Records excerpted from a collection:
Start of Block
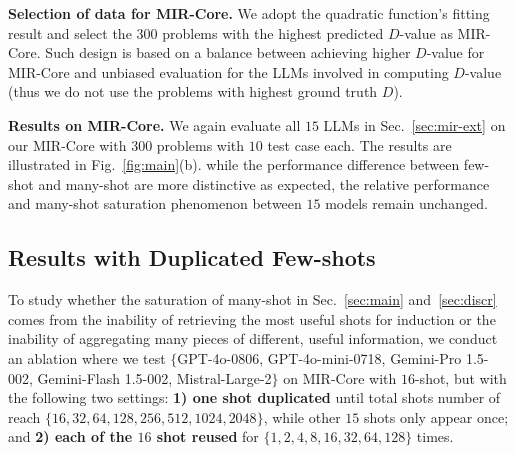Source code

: 


\textbf{Selection of data for MIR-Core.} We adopt the quadratic function's fitting result and select the $300$ problems with the highest predicted $D$-value as MIR-Core. Such design is based on a balance between achieving higher $D$-value for MIR-Core and unbiased evaluation for the LLMs involved in computing $D$-value (thus we do not use the problems with highest ground truth $D$).

\textbf{Results on MIR-Core.} We again evaluate all $15$ LLMs in Sec.~\ref{sec:mir-ext} on our MIR-Core with $300$ problems with $10$ test case each. The results are illustrated in Fig.~\ref{fig:main}(b). while the performance difference between few-shot and many-shot are more distinctive as expected, the relative performance and many-shot saturation phenomenon between $15$ models remain unchanged.


\subsection{Results with Duplicated Few-shots}
\label{sec:ablation_dup}

To study whether the saturation of many-shot in Sec.~\ref{sec:main} and~\ref{sec:discr} comes from the inability of retrieving the most useful shots for induction or the inability of aggregating many pieces of different, useful information, we conduct an ablation where we test $\{$GPT-4o-0806, GPT-4o-mini-0718, Gemini-Pro 1.5-002, Gemini-Flash 1.5-002, Mistral-Large-2$\}$ on MIR-Core with $16$-shot, but with the following two settings: \textbf{1) one shot duplicated} until total shots number of reach $\{16, 32, 64, 128, 256, 512, 1024, 2048\}$, while other $15$ shots only appear once; and \textbf{2) each of the $16$ shot reused} for $\{1, 2, 4, 8, 16, 32, 64, 128\}$ times.

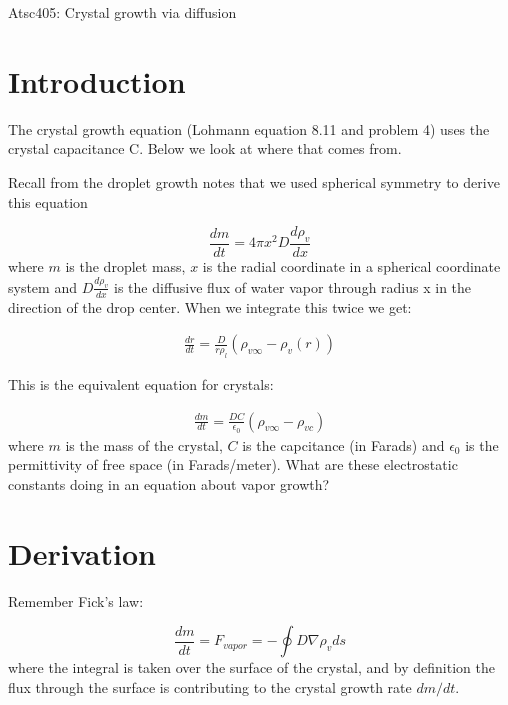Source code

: \documentclass[12pt]{article}
\begin{document}
\newcommand{\vect}[1]{\boldsymbol{\vec{#1}}}
\pagestyle{first}

\begin{center}
Atsc405: Crystal growth via diffusion\\
\end{center}


\section{Introduction}
\label{sec:introduction}

The crystal growth equation (Lohmann equation 8.11 and problem 4) uses the crystal capacitance C.
Below we look at where that comes from.

Recall from the droplet growth notes that we used
spherical symmetry to derive this  equation

\begin{equation}
  \label{eq:diff}
  \frac{ dm}{dt} = 4 \pi x^2 D \frac{ d\rho_v}{dx} 
\end{equation}
where $m$ is the droplet mass, $x$ is the radial coordinate
in a spherical coordinate system and $D \frac{ d\rho_v}{dx} $ is the
diffusive flux of water vapor through radius x in the direction
of the drop center.  When we integrate this twice we get:

\begin{gather}
  \label{final}
  \frac{dr}{dt} = \frac{ D}{r\rho_l}  (\rho_{v \infty} - \rho_{v}(r) )
\end{gather}



This is the equivalent  equation for crystals:


\begin{gather}
  \label{finalC}
  \frac{dm}{dt} = \frac{ D C}{\epsilon_0}  \left ( \rho_{v \infty} - \rho_{vc}  \right )
\end{gather}
where $m$ is the mass of the crystal, $C$ is the capcitance (in Farads) and 
$\epsilon_0$ is the permittivity of free space (in Farads/meter).
What are these electrostatic constants doing in an equation about vapor growth?


\section{Derivation}
\label{sec:mass-continuity}

Remember Fick's law:


\begin{equation}
  \label{eq:vaporflux}
\frac{ dm}{dt} = F_{vapor} = - \oint D \nabla   \rho_v ds
\end{equation}
where the integral is taken over the surface of the crystal, and by definition
the flux through the surface is contributing to the crystal growth
rate $dm/dt$.
\end{document}
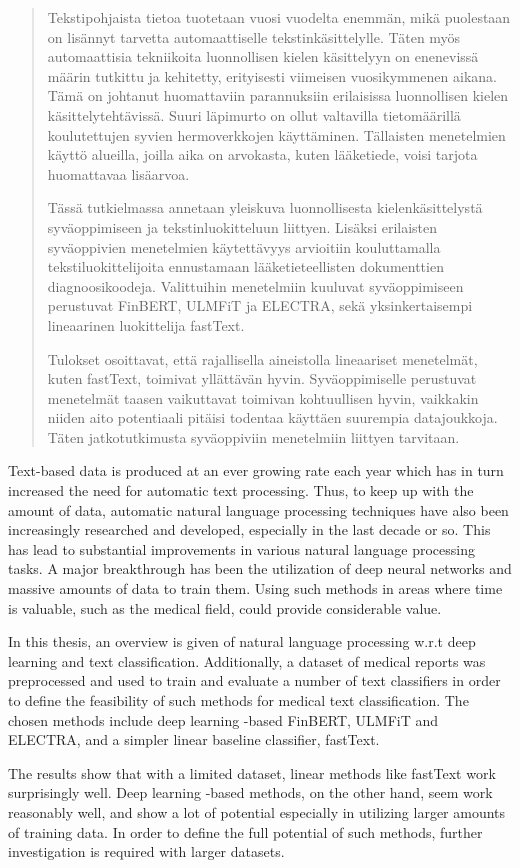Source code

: \begin{abstract}
Tekstipohjaista tietoa tuotetaan vuosi vuodelta enemmän, mikä puolestaan on lisännyt tarvetta automaattiselle tekstinkäsittelylle.
Täten myös automaattisia tekniikoita luonnollisen kielen käsittelyyn on enenevissä määrin tutkittu ja kehitetty, erityisesti viimeisen vuosikymmenen aikana.
Tämä on johtanut huomattaviin parannuksiin erilaisissa luonnollisen kielen käsittelytehtävissä.
Suuri läpimurto on ollut valtavilla tietomäärillä koulutettujen syvien hermoverkkojen käyttäminen.
Tällaisten menetelmien käyttö alueilla, joilla aika on arvokasta, kuten lääketiede, voisi tarjota huomattavaa lisäarvoa.

Tässä tutkielmassa annetaan yleiskuva luonnollisesta kielenkäsittelystä syväoppimiseen ja tekstinluokitteluun liittyen.
Lisäksi erilaisten syväoppivien menetelmien käytettävyys arvioitiin kouluttamalla tekstiluokittelijoita ennustamaan lääketieteellisten dokumenttien diagnoosikoodeja.
Valittuihin menetelmiin kuuluvat syväoppimiseen perustuvat FinBERT, ULMFiT ja ELECTRA, sekä yksinkertaisempi lineaarinen luokittelija fastText.

Tulokset osoittavat, että rajallisella aineistolla lineaariset menetelmät, kuten fastText, toimivat yllättävän hyvin.
Syväoppimiselle perustuvat menetelmät taasen vaikuttavat toimivan kohtuullisen hyvin, vaikkakin niiden aito potentiaali pitäisi todentaa käyttäen suurempia datajoukkoja.
Täten jatkotutkimusta syväoppiviin menetelmiin liittyen tarvitaan.
\end{abstract}

\begin{abstracten}
Text-based data is produced at an ever growing rate each year which has in turn increased the need for automatic text processing.
Thus, to keep up with the amount of data, automatic natural language processing techniques have also been increasingly researched and developed, especially in the last decade or so.
This has lead to substantial improvements in various natural language processing tasks.
A major breakthrough has been the utilization of deep neural networks and massive amounts of data to train them.
Using such methods in areas where time is valuable, such as the medical field, could provide considerable value.

In this thesis, an overview is given of natural language processing w.r.t deep learning and text classification.
Additionally, a dataset of medical reports was preprocessed and used to train and evaluate a number of text classifiers in order to define the feasibility of such methods for medical text classification.
The chosen methods include deep learning -based FinBERT, ULMFiT and ELECTRA, and a simpler linear baseline classifier, fastText.

The results show that with a limited dataset, linear methods like fastText work surprisingly well.
Deep learning -based methods, on the other hand, seem work reasonably well, and show a lot of potential especially in utilizing larger amounts of training data.
In order to define the full potential of such methods, further investigation is required with larger datasets.
\end{abstracten}
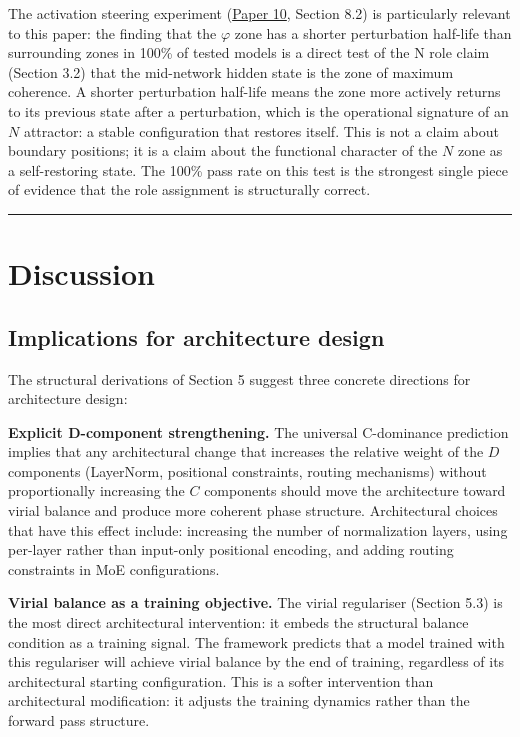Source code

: \documentclass[12pt]{article}
\begin{document}
The activation steering experiment
(\href{https://github.com/baardev/truevalue/blob/main/docnav/Research/papers/10_tholonic-neural-architecture/10_tholonic-neural-architecture.pdf}{Paper
10}, Section 8.2) is particularly relevant to this paper: the finding
that the \(\varphi\) zone has a shorter perturbation half-life than
surrounding zones in 100\% of tested models is a direct test of the N
role claim (Section 3.2) that the mid-network hidden state is the zone
of maximum coherence. A shorter perturbation half-life means the zone
more actively returns to its previous state after a perturbation, which
is the operational signature of an \(N\) attractor: a stable
configuration that restores itself. This is not a claim about boundary
positions; it is a claim about the functional character of the \(N\)
zone as a self-restoring state. The 100\% pass rate on this test is the
strongest single piece of evidence that the role assignment is
structurally correct.

\begin{center}\rule{0.5\linewidth}{0.5pt}\end{center}

\section{Discussion}\label{discussion}

\subsection{Implications for architecture design}\label{implications-for-architecture-design}

The structural derivations of Section 5 suggest three concrete
directions for architecture design:

\textbf{Explicit D-component strengthening.} The universal C-dominance
prediction implies that any architectural change that increases the
relative weight of the \(D\) components (LayerNorm, positional
constraints, routing mechanisms) without proportionally increasing the
\(C\) components should move the architecture toward virial balance and
produce more coherent phase structure. Architectural choices that have
this effect include: increasing the number of normalization layers,
using per-layer rather than input-only positional encoding, and adding
routing constraints in MoE configurations.

\textbf{Virial balance as a training objective.} The virial regulariser
(Section 5.3) is the most direct architectural intervention: it embeds
the structural balance condition as a training signal. The framework
predicts that a model trained with this regulariser will achieve virial
balance by the end of training, regardless of its architectural starting
configuration. This is a softer intervention than architectural
modification: it adjusts the training dynamics rather than the forward
pass structure.
\end{document}
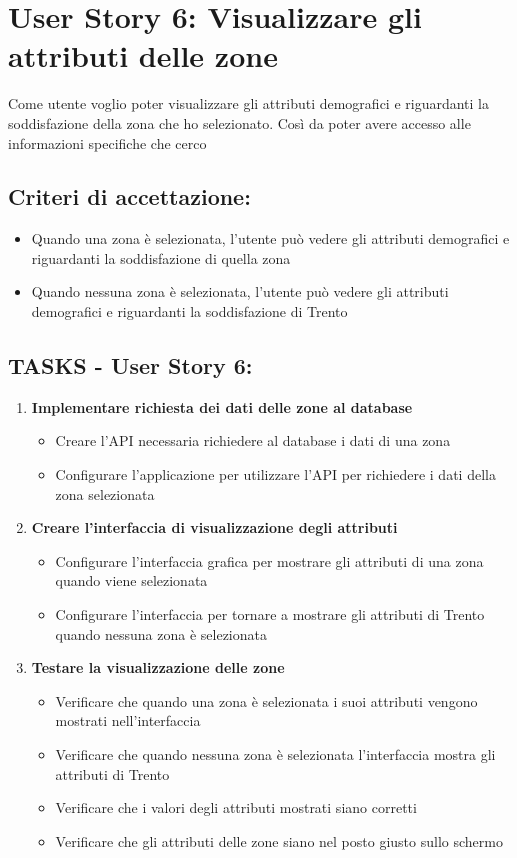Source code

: \section*{User Story 6: Visualizzare gli attributi delle zone}
    Come utente voglio poter visualizzare gli attributi demografici e riguardanti la soddisfazione della zona che ho selezionato. Così da poter avere accesso alle informazioni specifiche che cerco
    \subsection*{Criteri di accettazione:}  
    \begin{itemize}  
        \item Quando una zona è selezionata, l'utente può vedere gli attributi demografici e riguardanti la soddisfazione di quella zona
        \item Quando nessuna zona è selezionata, l'utente può vedere gli attributi demografici e riguardanti la soddisfazione di Trento
    \end{itemize}  
    \subsection*{TASKS - User Story 6:}  
    \begin{enumerate}  
        \item \textbf{Implementare richiesta dei dati delle zone al database}  
            \begin{itemize}  
                \item Creare l'API necessaria richiedere al database i dati di una zona
                \item Configurare l'applicazione per utilizzare l'API per richiedere i dati della zona selezionata
            \end{itemize}
        \item \textbf{Creare l'interfaccia di visualizzazione degli attributi}  
            \begin{itemize}  
                \item Configurare l'interfaccia grafica per mostrare gli attributi di una zona quando viene selezionata
                \item Configurare l'interfaccia per tornare a mostrare gli attributi di Trento quando nessuna zona è selezionata
            \end{itemize}  
        \item \textbf{Testare la visualizzazione delle zone}  
            \begin{itemize}  
                \item Verificare che quando una zona è selezionata i suoi attributi vengono mostrati nell'interfaccia
                \item Verificare che quando nessuna zona è selezionata l'interfaccia mostra gli attributi di Trento
                \item Verificare che i valori degli attributi mostrati siano corretti
                \item Verificare che gli attributi delle zone siano nel posto giusto sullo schermo
            \end{itemize} 
    \end{enumerate}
End of Block
Output nothing but the lines from the one that contains "giusto sullo schermo" through the final line of the entries above, exactly as they appear.

[RESPONSE TO THIS EXERCISE]:
                \item Verificare che gli attributi delle zone siano nel posto giusto sullo schermo
            \end{itemize} 
    \end{enumerate}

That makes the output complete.